Os procuradores Julio Carlos Motta Noronha e Roberson Henrique Pozzobon afirmam que a defesa não consegue sustentar a impossibilidade de recolher estes R$ 158 mil de créditos imobiliários junto à Caixa Econômica. A defesa, por outro lado, argumenta que a Caixa só entregaria a carta de crédito se o titular fizesse o pedido pessoalmente.

Os advogados queriam que a Justiça o colocasse em liberdade após receber o carro da esposa de Ferreira, avaliado pela tabela FIPE em R$ 35 mil. Com Ferreira solto, a defesa garante que ele conseguiria levantar o valor remanescente para atingir os duzentos mil da fiança em até duas semanas.
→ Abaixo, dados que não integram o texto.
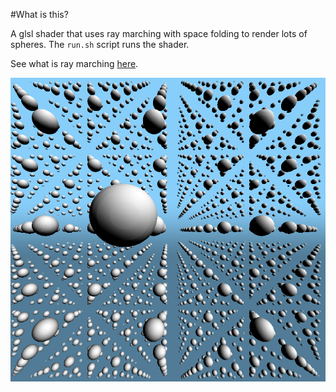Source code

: #What is this?

A glsl shader that uses ray marching with space folding to render
lots of spheres. The `run.sh` script runs the shader.

See what is ray marching [here](https://en.wikipedia.org/wiki/Ray_marching).

![](img/img.png)
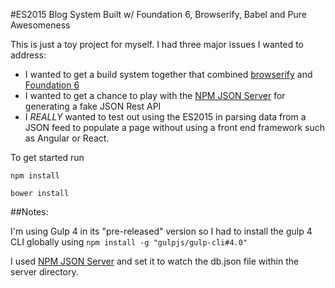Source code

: #ES2015 Blog System Built w/ Foundation 6, Browserify, Babel and Pure Awesomeness

This is just a toy project for myself.  I had three major issues I wanted to address:

* I wanted to get a build system together that combined [browserify](https://www.npmjs.com/package/browserify) and [Foundation 6](https://github.com/zurb/foundation-sites)
* I wanted to get a chance to play with the [NPM JSON Server](https://www.npmjs.com/package/json-server) for generating a fake JSON Rest API
* I _REALLY_ wanted to test out using the ES2015 in parsing data from a JSON feed to populate a page without using a front end framework such as Angular or React.

To get started run

`npm install`

`bower install`

##Notes:

I'm using Gulp 4 in its "pre-released" version so I had to install the gulp 4 CLI globally using
`npm install -g "gulpjs/gulp-cli#4.0"`

I used [NPM JSON Server](https://www.npmjs.com/package/json-server) and set it to watch the db.json file within the server directory.
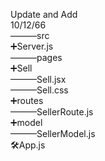 Update and Add <br>
10/12/66 <br>
———src <br>
    ➕Server.js <br>
    ———pages <br>
        ➕Sell <br>
          ———Sell.jsx <br>
          ———Sell.css  <br>
    ➕routes <br>
      ———SellerRoute.js <br>
    ➕model <br>
      ———SellerModel.js <br>
    🛠️App.js <br>

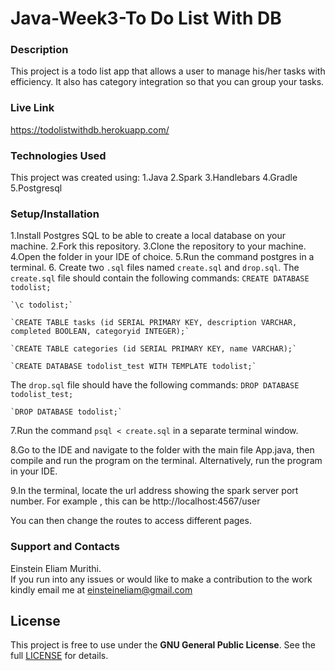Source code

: # Java-Week3-To Do List With DB
### Description
This project is a todo list app that allows a user to manage his/her tasks with efficiency. It also has category integration so that you can group your tasks. 

### Live Link
<a href="https://todolistwithdb.herokuapp.com/">https://todolistwithdb.herokuapp.com/</a>

### Technologies Used
This project was created using:
 1.Java
 2.Spark
 3.Handlebars
 4.Gradle
 5.Postgresql

### Setup/Installation
1.Install Postgres SQL to be able to create a local database on your machine.
2.Fork this repository.
3.Clone the repository to your machine.
4.Open the folder in your IDE of choice.
5.Run the command postgres in a terminal.
6. Create two `.sql` files named `create.sql` and `drop.sql`. The `create.sql` file should contain
 the following commands:
    `CREATE DATABASE todolist;`
    
    `\c todolist;`
    
    `CREATE TABLE tasks (id SERIAL PRIMARY KEY, description VARCHAR, completed BOOLEAN, categoryid INTEGER);`
    
    `CREATE TABLE categories (id SERIAL PRIMARY KEY, name VARCHAR);`
    
    `CREATE DATABASE todolist_test WITH TEMPLATE todolist;`

The `drop.sql` file should have the following commands:
    `DROP DATABASE todolist_test;`
    
    `DROP DATABASE todolist;`
    
7.Run the command `psql < create.sql` in a separate terminal window.

8.Go to the IDE and navigate to the folder with the main file App.java, then compile and run the
program on the terminal. Alternatively, run the program in your IDE.

9.In the terminal, locate the url address showing the spark server port number. For example
, this can be http://localhost:4567/user

You can then change the routes to access different pages.

### Support  and Contacts
Einstein Eliam Murithi. <br/> If you run into any issues or would like to make a contribution to the
work kindly email me at <a href="einsteineliam@gmail.com">einsteineliam@gmail.com</a>

## License
This project is free to use under the **GNU General Public License**. See the full [LICENSE](https://choosealicense.com/licenses/gpl-3.0/) for details.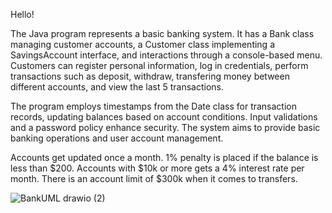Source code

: Hello!

The Java program represents a basic banking system. It has a Bank class managing customer accounts, a Customer class implementing a SavingsAccount interface, and interactions through a console-based menu. Customers can register personal information, log in credentials, perform transactions such as deposit, withdraw, transfering money between different accounts, and view the last 5 transactions.

The program employs timestamps from the Date class for transaction records, updating balances based on account conditions. Input validations and a password policy enhance security. The system aims to provide basic banking operations and user account management.

Accounts get updated once a month. 1% penalty is placed if the balance is less than $200. Accounts with $10k or more gets a 4% interest rate per month. There is an account limit of $300k when it comes to transfers.



![BankUML drawio (2)](https://github.com/NavidNikoo/CS4AFinal1/assets/132321548/301dc5aa-2b1f-4a31-abf4-9eccdbd17d98)

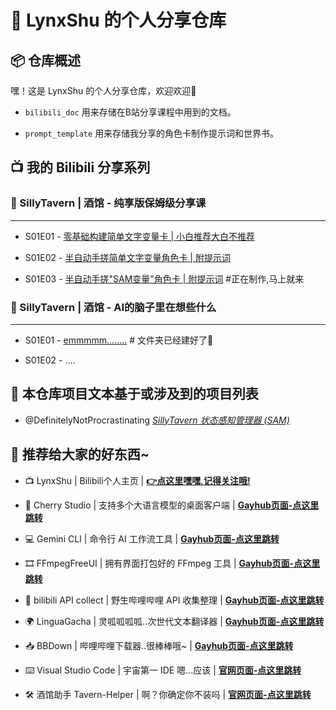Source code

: # 🌟 LynxShu 的个人分享仓库 

## 📦 仓库概述

嘿！这是 LynxShu 的个人分享仓库，欢迎欢迎👏

  - `bilibili_doc` 用来存储在B站分享课程中用到的文档。

  - `prompt_template` 用来存储我分享的角色卡制作提示词和世界书。


## 📺️ 我的 Bilibili 分享系列 

### 👼 SillyTavern | 酒馆 - 纯享版保姆级分享课
---
- S01E01 - [零基础构建简单文字变量卡 | 小白推荐大白不推荐](https://www.bilibili.com/video/BV11b3nzVEnh "零基础构建简单文字变量卡")

- S01E02 - [半自动手搓简单文字变量角色卡 | 附提示词](https://www.bilibili.com/video/BV1UX3UzhEvt "半自动手搓简单文字变量角色卡")

- S01E03 - [半自动手搓"SAM变量"角色卡 | 附提示词](https://space.bilibili.com/582462 "半自动手搓SAM变量角色卡") #正在制作,马上就来

### 🧠 SillyTavern | 酒馆 - AI的脑子里在想些什么
---

- S01E01 - [emmmmm........](https://space.bilibili.com/582462 "文件夹已经建好了") # 文件夹已经建好了🤣

- S01E02 - ....

## 🤝 本仓库项目文本基于或涉及到的项目列表

- @DefinitelyNotProcrastinating *[SillyTavern 状态感知管理器 (SAM)](https://github.com/DefinitelyNotProcrastinating/ST_var_manager)*

## 💖 推荐给大家的好东西~

- 📺️ LynxShu | Bilibili个人主页 | **[👉点这里嘿嘿,记得关注哦!](https://space.bilibili.com/582462)**

- 🍒 Cherry Studio | 支持多个大语言模型的桌面客户端 | **[Gayhub页面-点这里跳转](https://github.com/CherryHQ/cherry-studio)**

- 💻 Gemini CLI | 命令行 AI 工作流工具 | **[Gayhub页面-点这里跳转](https://github.com/google-gemini/gemini-cli)**

- 🎞 FFmpegFreeUI | 拥有界面打包好的 FFmpeg 工具 | **[Gayhub页面-点这里跳转](https://github.com/Lake1059/FFmpegFreeUI)**

- 🧾 bilibili API collect | 野生哔哩哔哩 API 收集整理 | **[Gayhub页面-点这里跳转](https://github.com/SocialSisterYi/bilibili-API-collect)**

- 🌍 LinguaGacha | 灵呱呱呱呱..次世代文本翻译器 | **[Gayhub页面-点这里跳转](https://github.com/neavo/LinguaGacha)**

- 📥 BBDown | 哔哩哔哩下载器..很棒棒哦~ | **[Gayhub页面-点这里跳转](https://github.com/nilaoda/BBDown)**

- ⌨️ Visual Studio Code | 宇宙第一 IDE 嗯...应该 | **[官网页面-点这里跳转](https://code.visualstudio.com/)**

- 🛠️ 酒馆助手 Tavern-Helper | 啊？你确定你不装吗 | **[官网页面-点这里跳转](https://n0vi028.github.io/JS-Slash-Runner-Doc/)**


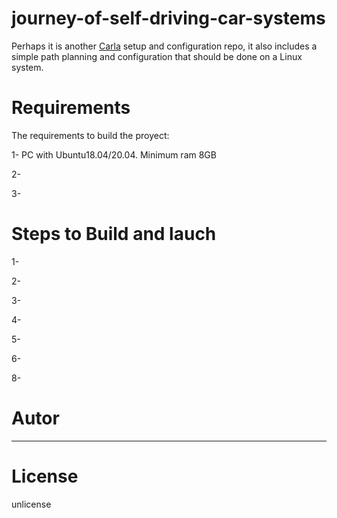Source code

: # journey-of-self-driving-car-systems

Perhaps it is another [Carla](https://carla.org/) setup and configuration repo, it also includes a simple path planning and configuration that should be done on a Linux system.

# Requirements

The requirements to build the proyect:

1- PC with Ubuntu18.04/20.04. Minimum ram 8GB

2- 

3- 

# Steps to Build and lauch

1- 

2- 

3- 

4- 

5- 

6- 

8- 

# Autor

--------------

# License

unlicense
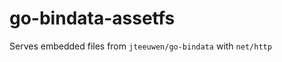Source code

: go-bindata-assetfs
==================

Serves embedded files from `jteeuwen/go-bindata` with `net/http`
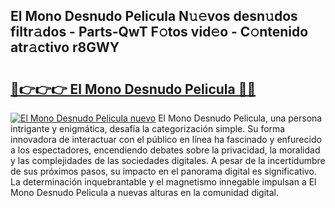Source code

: ## El Mono Desnudo Pelicula N𝚞𝚎vos desn𝚞dos filtr𝚊dos - Parts-QwT F𝚘tos vid𝚎o - C𝚘ntenido atr𝚊ctivo r8GWY

# <h2><a href="http://mb54c5.tromn.icu/?c=El+Mono+Desnudo+Pelicula">🔗👉👉👉 El Mono Desnudo Pelicula 🔗🔗</a></h2>

[![El Mono Desnudo Pelicula nuevo](https://i.imgur.com/pEAQMta.gif)](http://mb54c5.tromn.icu/?c=El+Mono+Desnudo+Pelicula)
El Mono Desnudo Pelicula, una persona intrigante y enigmática, desafía la categorización simple. Su forma innovadora de interactuar con el público en línea ha fascinado y enfurecido a los espectadores, encendiendo debates sobre la privacidad, la moralidad y las complejidades de las sociedades digitales. A pesar de la incertidumbre de sus próximos pasos, su impacto en el panorama digital es significativo. La determinación inquebrantable y el magnetismo innegable impulsan a El Mono Desnudo Pelicula a nuevas alturas en la comunidad digital.
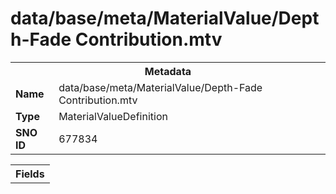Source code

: <h1>data/base/meta/MaterialValue/Depth-Fade Contribution.mtv</h1><table><tr><th colspan="100%">Metadata</th></tr><tr><td><b>Name</b></td><td>data/base/meta/MaterialValue/Depth-Fade Contribution.mtv</td></tr><tr><td><b>Type</b></td><td>MaterialValueDefinition</td></tr><tr><td><b>SNO ID</b></td><td>677834</td></tr></table>

<table><tr><th colspan="100%">Fields</th></tr></table>

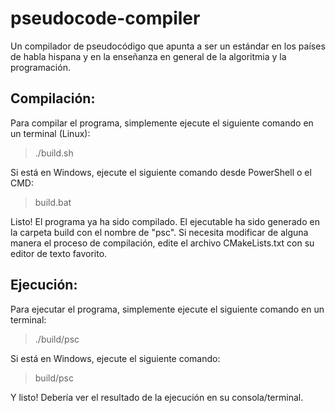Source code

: # pseudocode-compiler
Un compilador de pseudocódigo que apunta a ser un estándar en los países de habla hispana y en la enseñanza 
en general de la algoritmia y la programación.
## Compilación:
Para compilar el programa, simplemente ejecute el siguiente comando en un terminal (Linux):
> ./build.sh
>
Si está en Windows, ejecute el siguiente comando desde PowerShell o el CMD:
> build.bat
>
Listo! El programa ya ha sido compilado. El ejecutable ha sido generado en la carpeta build con el nombre de "psc".
Si necesita modificar de alguna manera el proceso de compilación, edite el archivo CMakeLists.txt con su editor de texto favorito.
## Ejecución:
Para ejecutar el programa, simplemente ejecute el siguiente comando en un terminal:
> ./build/psc
>
Si está en Windows, ejecute el siguiente comando:
> build/psc
>
Y listo! Debería ver el resultado de la ejecución en su consola/terminal.
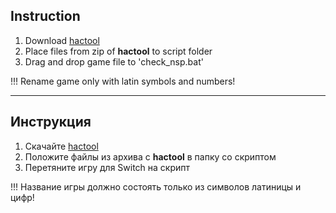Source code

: ## Instruction

1. Download [hactool](https://github.com/SciresM/hactool/releases/latest)
1. Place files from zip of **hactool** to script folder
1. Drag and drop game file to 'check_nsp.bat'

!!! Rename game only with latin symbols and numbers!

____

## Инструкция

1. Скачайте [hactool](https://github.com/SciresM/hactool/releases/latest)
1. Положите файлы из архива с **hactool** в папку со скриптом
1. Перетяните игру для Switch на скрипт

!!! Название игры должно состоять только из символов латиницы и цифр!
Os procuradores pedem para que o banco faça o depósito do crédito imobiliário em juízo. Sobre o carro da esposa, Noronha e Pozzobon apontam que a defesa não conseguiu comprovar que o veículo pertence à esposa do petista.

Redução da fiança

A defesa alega também que Paulo Ferreira não tem condições de arcar com o valor por estar desempregado e endividado. Por causa disso, ele permaneceu detido, apesar da prisão já ter sido revogada mediante o pagamento da fiança.

A juíza Gabriela Hardt entendeu que, se o ex-tesoureiro tivesse dinheiro, já teria sido solto. A juíza apenas manteve as medidas cautelares determinadas por Moro, como a proibição de deixar o país ou mudar de endereço sem autorização judicial.

Mesmo com a redução da fiança, o advogado de Paulo Ferreira, José Batocchio, afirmou que ele precisa da ajuda de amigos e familiares para conseguir juntar o dinheiro.

“Na verdade não dá, ele não tem esse valor. Mas, enfim, os parentes, a família vai ter que dar um jeito de cotizar (dividir), ver o que faz. O patrimônio dele é negativo”, afirmou o advogado.

Ferreira foi alvo da Operação Abismo, 31ª fase da Operação Lava Jato, deflagrada em julho deste ano, mas já estava detido desde 24 de junho, pela Operação Custo Brasil, que investiga fraudes no crédito consignado de servidores públicos. Ele é acusado de ter recebido R$ 1 milhão em propina.

Ele é réu de Ação Penal que apura o pagamento de vantagens em licitação no Centro de Pesquisas da Petrobras (Cenpes), no Rio de Janeiro.

A defesa de Ferreira diz que não há provas de sua participação em nenhum crime a não ser o depoimento do delator Alexandre Romano, ex-vereador de Campinas, conhecido como Chambinho, “mediante promessas de recompensa aos desesperados aprisionados que imaginavam que ao colaborar no preenchimento das cenas do enredo do roteiro prévio, estariam carimbando seus passaportes para a liberdade”.

A defesa de Ferreira sustenta que “não se trata de mera unilateralidade, que pressupõe uma pessoa em condições normais de temperatura e pressão, dando um depoimento na esfera investigativa, e sim de um depoimento confessadamente produzido em tenebrosas e obscuras negociações entre aqueles que detinham o poder sobre a liberdade, e seus aprisionados”.

Para os advogados, “a denúncia posta dessa forma cambaleante contra o ora Peticionário, transparece apenas intuito de “elastecer” as mesmas imputações de João Vaccari Neto, que sucedeu este acusado, com desejo meramente “ampliativo” (regressus ad infinitum) como “desculpa” a possibilitar ampliação de atos de devassa e incursão no passado do Partido Político alvo (Partido dos Trabalhadores – PT)”.

O ex-tesoureiro do PT confirmou o recebimento de recursos informais pelo partido para financiar campanhas eleitorais. Ferreira afirmou que o uso de recursos ilícitos é “óbvio” e que isso “é um problema da cultura política nacional”. O ex-tesoureiro disse ainda que a prática criminosa é feita por todos os partidos.